Removal of top fertile layer of soil by water is a critical problem in the mid hills. In the past, the perennial streams of clean water trickling from the hills supported good agriculture in the plains. In less than 30 years, unrestricted tree felling, cutting, overgrazing, random cultivation on steep slopes without proper terracing has aggravated the soil loss. Apart, from the loss of productive top soil it has further damaged the land and water resources due to siltation of dams and deposition of thick and sandy plains of the Tarai Rivers.
Rivers in Nepal have damaged more than 400,000 hectares of productive agricultural lands. The extent and severity of damage have increased year after year due to frequent changing nature of mountain- rivers, farmlands near river bank are washed away by flooding, crops are ruined and width of rivers widen every year during monsoon.

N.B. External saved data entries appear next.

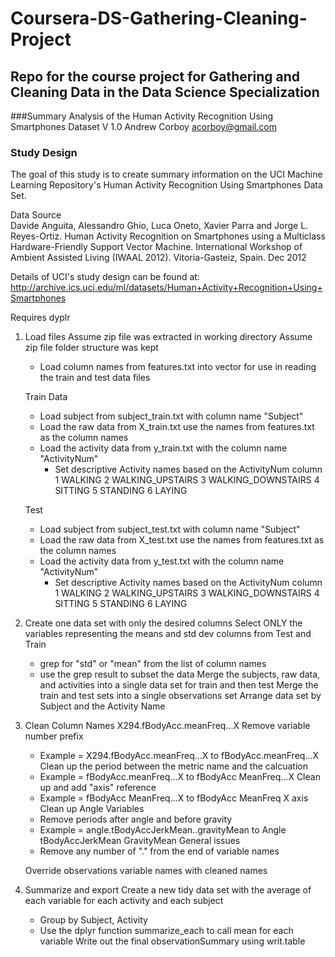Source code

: # Coursera-DS-Gathering-Cleaning-Project
## Repo for the course project for Gathering and Cleaning Data in the Data Science Specialization

###Summary Analysis of the Human Activity Recognition Using Smartphones Dataset
V 1.0
Andrew Corboy
acorboy@gmail.com

### Study Design
   The goal of this study is to create summary information on the UCI Machine Learning Repository's
Human Activity Recognition Using Smartphones Data Set.  

 Data Source  
	Davide Anguita, Alessandro Ghio, Luca Oneto, Xavier Parra and Jorge L. Reyes-Ortiz. 
	Human Activity Recognition on Smartphones using a Multiclass Hardware-Friendly Support Vector Machine. 
	International Workshop of Ambient Assisted Living (IWAAL 2012). Vitoria-Gasteiz, Spain. Dec 2012

 Details of UCI's study design can be found at:
	http://archive.ics.uci.edu/ml/datasets/Human+Activity+Recognition+Using+Smartphones


Requires dyplr	

1. Load files
	Assume zip file was extracted in working directory
	Assume zip file folder structure was kept			
	
	- Load column names from features.txt into vector for use in reading the train and test data files
	
	Train Data
	- Load subject from subject_train.txt with column name "Subject" 
	- Load the raw data from X_train.txt use the names from features.txt as the column names
	- Load the activity data from y_train.txt with the column name "ActivityNum"
		- Set descriptive Activity names based on the ActivityNum column
			1 WALKING
			2 WALKING_UPSTAIRS
			3 WALKING_DOWNSTAIRS
			4 SITTING
			5 STANDING
			6 LAYING
	
	Test
	- Load subject from subject_test.txt with column name "Subject"
	- Load the raw data from X_test.txt use the names from features.txt as the column names
	- Load the activity data from y_test.txt with the column name "ActivityNum"
		- Set descriptive Activity names based on the ActivityNum column
			1 WALKING
			2 WALKING_UPSTAIRS
			3 WALKING_DOWNSTAIRS
			4 SITTING
			5 STANDING
			6 LAYING

2. Create one data set with only the desired columns
	Select ONLY the variables representing the means and std dev columns from Test and Train
	- grep for "std" or "mean" from the list of column names
	- use the grep result to subset the data
	Merge the subjects, raw data, and activities into a single data set for train and then test
	Merge the train and test sets into a single observations set
	Arrange data set by Subject and the Activity Name
	
3. Clean Column Names
	X294.fBodyAcc.meanFreq...X
	Remove variable number prefix
	- Example = X294.fBodyAcc.meanFreq...X to fBodyAcc.meanFreq...X
	Clean up the period between the metric name and the calcuation
	- Example = fBodyAcc.meanFreq...X to fBodyAcc MeanFreq...X
	Clean up and add "axis" reference
	- Example = fBodyAcc MeanFreq...X to fBodyAcc MeanFreq X axis
	Clean up Angle Variables
	- Remove periods after angle and before gravity	
	- Example = angle.tBodyAccJerkMean..gravityMean to Angle tBodyAccJerkMean GravityMean
	General issues 
	- Remove any number of "." from the end of variable names

	Override observations variable names with cleaned names
	
4. Summarize and export
	Create a new tidy data set with the average of each variable for each activity and each subject
	- Group by Subject, Activity
	- Use the dplyr function summarize_each to call mean for each variable
	Write out the final observationSummary using writ.table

Nepal’s rivers carry around 336 million tons of soil per year to the main river systems entering India. The productive of riverside lands has been seriously affected by silting, flooding, and deposition of pebbles. Furthermore, the river damaged the areas of middle mountains of Nepal suffer from excessive grazing pressures of domestic animals. The natural succession has been inhibited by excessive grazing pressure as well as flash floods during the Monsoon.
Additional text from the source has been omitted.